Retype all data exactly as given. Pictures should not be retyped.

### DATASET EXTRACT
--*--
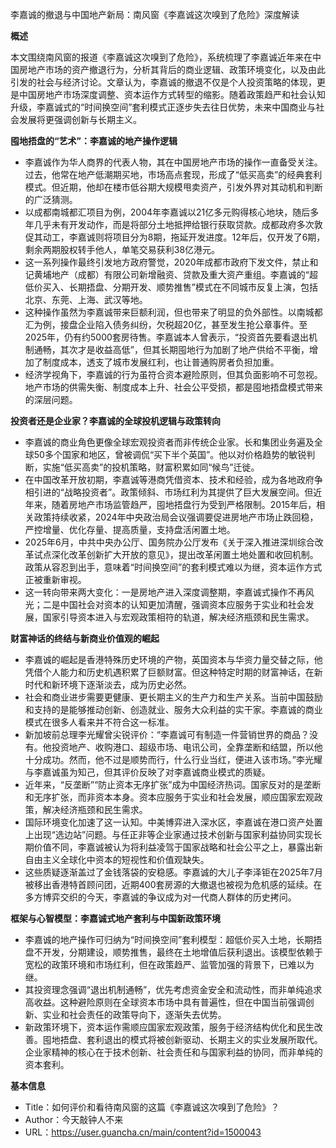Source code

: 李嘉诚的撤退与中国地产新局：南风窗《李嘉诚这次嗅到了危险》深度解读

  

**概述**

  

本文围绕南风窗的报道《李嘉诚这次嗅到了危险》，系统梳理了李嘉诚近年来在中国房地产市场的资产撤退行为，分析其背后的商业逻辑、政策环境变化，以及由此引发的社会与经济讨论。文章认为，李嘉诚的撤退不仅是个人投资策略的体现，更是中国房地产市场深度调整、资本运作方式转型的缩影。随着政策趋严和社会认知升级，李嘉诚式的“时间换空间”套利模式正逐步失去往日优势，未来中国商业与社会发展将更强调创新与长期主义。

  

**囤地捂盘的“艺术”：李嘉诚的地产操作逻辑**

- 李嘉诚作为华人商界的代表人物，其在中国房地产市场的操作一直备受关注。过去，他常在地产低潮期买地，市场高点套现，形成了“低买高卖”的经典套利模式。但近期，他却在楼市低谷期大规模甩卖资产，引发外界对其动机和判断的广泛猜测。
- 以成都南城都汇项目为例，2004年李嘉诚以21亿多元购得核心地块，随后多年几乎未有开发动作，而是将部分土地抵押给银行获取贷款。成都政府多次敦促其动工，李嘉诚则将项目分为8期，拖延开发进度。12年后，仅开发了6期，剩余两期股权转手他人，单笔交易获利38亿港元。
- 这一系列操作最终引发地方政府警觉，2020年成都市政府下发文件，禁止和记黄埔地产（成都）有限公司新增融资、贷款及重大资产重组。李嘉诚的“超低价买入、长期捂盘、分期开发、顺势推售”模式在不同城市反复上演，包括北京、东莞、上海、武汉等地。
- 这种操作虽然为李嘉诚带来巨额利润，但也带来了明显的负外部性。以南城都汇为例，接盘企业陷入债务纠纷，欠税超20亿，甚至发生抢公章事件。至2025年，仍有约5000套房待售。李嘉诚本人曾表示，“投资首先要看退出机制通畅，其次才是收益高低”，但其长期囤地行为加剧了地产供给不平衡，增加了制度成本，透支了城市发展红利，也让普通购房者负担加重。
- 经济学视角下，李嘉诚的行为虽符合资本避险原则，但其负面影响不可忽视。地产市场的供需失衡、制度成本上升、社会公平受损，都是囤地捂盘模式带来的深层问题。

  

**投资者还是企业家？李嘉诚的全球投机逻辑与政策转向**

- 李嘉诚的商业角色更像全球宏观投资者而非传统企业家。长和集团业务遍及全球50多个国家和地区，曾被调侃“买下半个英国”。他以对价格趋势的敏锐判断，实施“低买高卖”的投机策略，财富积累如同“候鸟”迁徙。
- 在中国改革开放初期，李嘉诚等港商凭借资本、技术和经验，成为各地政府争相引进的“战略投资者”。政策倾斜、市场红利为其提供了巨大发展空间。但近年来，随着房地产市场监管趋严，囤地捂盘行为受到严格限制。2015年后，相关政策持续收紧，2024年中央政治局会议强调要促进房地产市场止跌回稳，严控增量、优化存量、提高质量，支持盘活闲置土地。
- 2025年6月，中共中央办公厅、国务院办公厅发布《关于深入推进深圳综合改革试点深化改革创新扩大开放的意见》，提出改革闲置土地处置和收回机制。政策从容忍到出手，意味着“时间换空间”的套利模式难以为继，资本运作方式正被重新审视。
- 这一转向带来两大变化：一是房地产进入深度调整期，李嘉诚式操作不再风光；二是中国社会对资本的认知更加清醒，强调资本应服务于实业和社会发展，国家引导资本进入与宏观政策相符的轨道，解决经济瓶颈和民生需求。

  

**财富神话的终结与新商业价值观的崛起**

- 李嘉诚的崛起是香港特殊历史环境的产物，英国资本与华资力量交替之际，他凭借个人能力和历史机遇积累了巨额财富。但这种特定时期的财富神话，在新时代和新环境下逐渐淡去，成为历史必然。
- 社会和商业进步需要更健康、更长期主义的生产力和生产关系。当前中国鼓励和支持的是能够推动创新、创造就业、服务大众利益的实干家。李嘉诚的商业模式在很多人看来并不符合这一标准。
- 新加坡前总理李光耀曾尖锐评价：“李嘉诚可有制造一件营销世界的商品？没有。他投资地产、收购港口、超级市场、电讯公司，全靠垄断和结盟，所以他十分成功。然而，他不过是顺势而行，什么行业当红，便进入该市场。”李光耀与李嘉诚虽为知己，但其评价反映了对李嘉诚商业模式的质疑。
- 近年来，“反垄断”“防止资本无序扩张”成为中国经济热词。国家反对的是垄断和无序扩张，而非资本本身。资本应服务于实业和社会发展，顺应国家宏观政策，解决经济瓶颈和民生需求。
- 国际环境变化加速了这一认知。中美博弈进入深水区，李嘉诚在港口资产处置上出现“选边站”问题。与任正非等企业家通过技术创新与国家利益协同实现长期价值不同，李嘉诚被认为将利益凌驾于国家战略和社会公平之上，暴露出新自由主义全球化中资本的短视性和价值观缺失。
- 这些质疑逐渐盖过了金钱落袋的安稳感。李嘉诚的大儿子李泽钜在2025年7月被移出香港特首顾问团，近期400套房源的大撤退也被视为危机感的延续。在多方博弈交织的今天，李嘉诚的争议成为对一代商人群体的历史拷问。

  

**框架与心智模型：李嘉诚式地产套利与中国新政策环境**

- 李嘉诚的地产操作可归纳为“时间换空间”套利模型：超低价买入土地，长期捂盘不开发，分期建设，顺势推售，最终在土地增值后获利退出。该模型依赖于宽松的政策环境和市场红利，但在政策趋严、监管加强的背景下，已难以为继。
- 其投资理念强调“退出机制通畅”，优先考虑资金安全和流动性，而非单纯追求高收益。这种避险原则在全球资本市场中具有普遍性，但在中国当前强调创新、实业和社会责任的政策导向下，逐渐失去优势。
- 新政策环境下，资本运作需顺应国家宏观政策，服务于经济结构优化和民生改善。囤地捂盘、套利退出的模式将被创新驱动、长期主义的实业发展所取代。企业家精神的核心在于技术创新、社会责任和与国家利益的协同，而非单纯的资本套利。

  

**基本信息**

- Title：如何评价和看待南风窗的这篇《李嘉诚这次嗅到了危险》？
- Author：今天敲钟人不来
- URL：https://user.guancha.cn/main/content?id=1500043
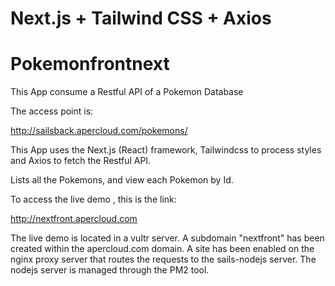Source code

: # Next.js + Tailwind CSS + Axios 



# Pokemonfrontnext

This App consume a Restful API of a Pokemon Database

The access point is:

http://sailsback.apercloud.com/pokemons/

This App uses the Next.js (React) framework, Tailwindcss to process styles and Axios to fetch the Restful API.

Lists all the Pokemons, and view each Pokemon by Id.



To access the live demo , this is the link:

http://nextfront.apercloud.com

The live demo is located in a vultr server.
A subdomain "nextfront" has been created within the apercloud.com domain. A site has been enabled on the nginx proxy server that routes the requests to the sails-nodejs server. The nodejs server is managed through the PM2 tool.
--*--
### OUTPUT FOR THIS TASK
Source code

: 李嘉诚的撤退与中国地产新局：南风窗《李嘉诚这次嗅到了危险》深度解读

  

**概述**

  

本文围绕南风窗的报道《李嘉诚这次嗅到了危险》，系统梳理了李嘉诚近年来在中国房地产市场的资产撤退行为，分析其背后的商业逻辑、政策环境变化，以及由此引发的社会与经济讨论。文章认为，李嘉诚的撤退不仅是个人投资策略的体现，更是中国房地产市场深度调整、资本运作方式转型的缩影。随着政策趋严和社会认知升级，李嘉诚式的“时间换空间”套利模式正逐步失去往日优势，未来中国商业与社会发展将更强调创新与长期主义。

  

**囤地捂盘的“艺术”：李嘉诚的地产操作逻辑**

- 李嘉诚作为华人商界的代表人物，其在中国房地产市场的操作一直备受关注。过去，他常在地产低潮期买地，市场高点套现，形成了“低买高卖”的经典套利模式。但近期，他却在楼市低谷期大规模甩卖资产，引发外界对其动机和判断的广泛猜测。
- 以成都南城都汇项目为例，2004年李嘉诚以21亿多元购得核心地块，随后多年几乎未有开发动作，而是将部分土地抵押给银行获取贷款。成都政府多次敦促其动工，李嘉诚则将项目分为8期，拖延开发进度。12年后，仅开发了6期，剩余两期股权转手他人，单笔交易获利38亿港元。
- 这一系列操作最终引发地方政府警觉，2020年成都市政府下发文件，禁止和记黄埔地产（成都）有限公司新增融资、贷款及重大资产重组。李嘉诚的“超低价买入、长期捂盘、分期开发、顺势推售”模式在不同城市反复上演，包括北京、东莞、上海、武汉等地。
- 这种操作虽然为李嘉诚带来巨额利润，但也带来了明显的负外部性。以南城都汇为例，接盘企业陷入债务纠纷，欠税超20亿，甚至发生抢公章事件。至2025年，仍有约5000套房待售。李嘉诚本人曾表示，“投资首先要看退出机制通畅，其次才是收益高低”，但其长期囤地行为加剧了地产供给不平衡，增加了制度成本，透支了城市发展红利，也让普通购房者负担加重。
- 经济学视角下，李嘉诚的行为虽符合资本避险原则，但其负面影响不可忽视。地产市场的供需失衡、制度成本上升、社会公平受损，都是囤地捂盘模式带来的深层问题。

  

**投资者还是企业家？李嘉诚的全球投机逻辑与政策转向**

- 李嘉诚的商业角色更像全球宏观投资者而非传统企业家。长和集团业务遍及全球50多个国家和地区，曾被调侃“买下半个英国”。他以对价格趋势的敏锐判断，实施“低买高卖”的投机策略，财富积累如同“候鸟”迁徙。
- 在中国改革开放初期，李嘉诚等港商凭借资本、技术和经验，成为各地政府争相引进的“战略投资者”。政策倾斜、市场红利为其提供了巨大发展空间。但近年来，随着房地产市场监管趋严，囤地捂盘行为受到严格限制。2015年后，相关政策持续收紧，2024年中央政治局会议强调要促进房地产市场止跌回稳，严控增量、优化存量、提高质量，支持盘活闲置土地。
- 2025年6月，中共中央办公厅、国务院办公厅发布《关于深入推进深圳综合改革试点深化改革创新扩大开放的意见》，提出改革闲置土地处置和收回机制。政策从容忍到出手，意味着“时间换空间”的套利模式难以为继，资本运作方式正被重新审视。
- 这一转向带来两大变化：一是房地产进入深度调整期，李嘉诚式操作不再风光；二是中国社会对资本的认知更加清醒，强调资本应服务于实业和社会发展，国家引导资本进入与宏观政策相符的轨道，解决经济瓶颈和民生需求。

  

**财富神话的终结与新商业价值观的崛起**

- 李嘉诚的崛起是香港特殊历史环境的产物，英国资本与华资力量交替之际，他凭借个人能力和历史机遇积累了巨额财富。但这种特定时期的财富神话，在新时代和新环境下逐渐淡去，成为历史必然。
- 社会和商业进步需要更健康、更长期主义的生产力和生产关系。当前中国鼓励和支持的是能够推动创新、创造就业、服务大众利益的实干家。李嘉诚的商业模式在很多人看来并不符合这一标准。
- 新加坡前总理李光耀曾尖锐评价：“李嘉诚可有制造一件营销世界的商品？没有。他投资地产、收购港口、超级市场、电讯公司，全靠垄断和结盟，所以他十分成功。然而，他不过是顺势而行，什么行业当红，便进入该市场。”李光耀与李嘉诚虽为知己，但其评价反映了对李嘉诚商业模式的质疑。
- 近年来，“反垄断”“防止资本无序扩张”成为中国经济热词。国家反对的是垄断和无序扩张，而非资本本身。资本应服务于实业和社会发展，顺应国家宏观政策，解决经济瓶颈和民生需求。
- 国际环境变化加速了这一认知。中美博弈进入深水区，李嘉诚在港口资产处置上出现“选边站”问题。与任正非等企业家通过技术创新与国家利益协同实现长期价值不同，李嘉诚被认为将利益凌驾于国家战略和社会公平之上，暴露出新自由主义全球化中资本的短视性和价值观缺失。
- 这些质疑逐渐盖过了金钱落袋的安稳感。李嘉诚的大儿子李泽钜在2025年7月被移出香港特首顾问团，近期400套房源的大撤退也被视为危机感的延续。在多方博弈交织的今天，李嘉诚的争议成为对一代商人群体的历史拷问。

  

**框架与心智模型：李嘉诚式地产套利与中国新政策环境**

- 李嘉诚的地产操作可归纳为“时间换空间”套利模型：超低价买入土地，长期捂盘不开发，分期建设，顺势推售，最终在土地增值后获利退出。该模型依赖于宽松的政策环境和市场红利，但在政策趋严、监管加强的背景下，已难以为继。
- 其投资理念强调“退出机制通畅”，优先考虑资金安全和流动性，而非单纯追求高收益。这种避险原则在全球资本市场中具有普遍性，但在中国当前强调创新、实业和社会责任的政策导向下，逐渐失去优势。
- 新政策环境下，资本运作需顺应国家宏观政策，服务于经济结构优化和民生改善。囤地捂盘、套利退出的模式将被创新驱动、长期主义的实业发展所取代。企业家精神的核心在于技术创新、社会责任和与国家利益的协同，而非单纯的资本套利。

  

**基本信息**

- Title：如何评价和看待南风窗的这篇《李嘉诚这次嗅到了危险》？
- Author：今天敲钟人不来
- URL：https://user.guancha.cn/main/content?id=1500043
Source code

: # Next.js + Tailwind CSS + Axios 



# Pokemonfrontnext

This App consume a Restful API of a Pokemon Database

The access point is:

http://sailsback.apercloud.com/pokemons/

This App uses the Next.js (React) framework, Tailwindcss to process styles and Axios to fetch the Restful API.

Lists all the Pokemons, and view each Pokemon by Id.



To access the live demo , this is the link:

http://nextfront.apercloud.com

The live demo is located in a vultr server.
A subdomain "nextfront" has been created within the apercloud.com domain. A site has been enabled on the nginx proxy server that routes the requests to the sails-nodejs server. The nodejs server is managed through the PM2 tool.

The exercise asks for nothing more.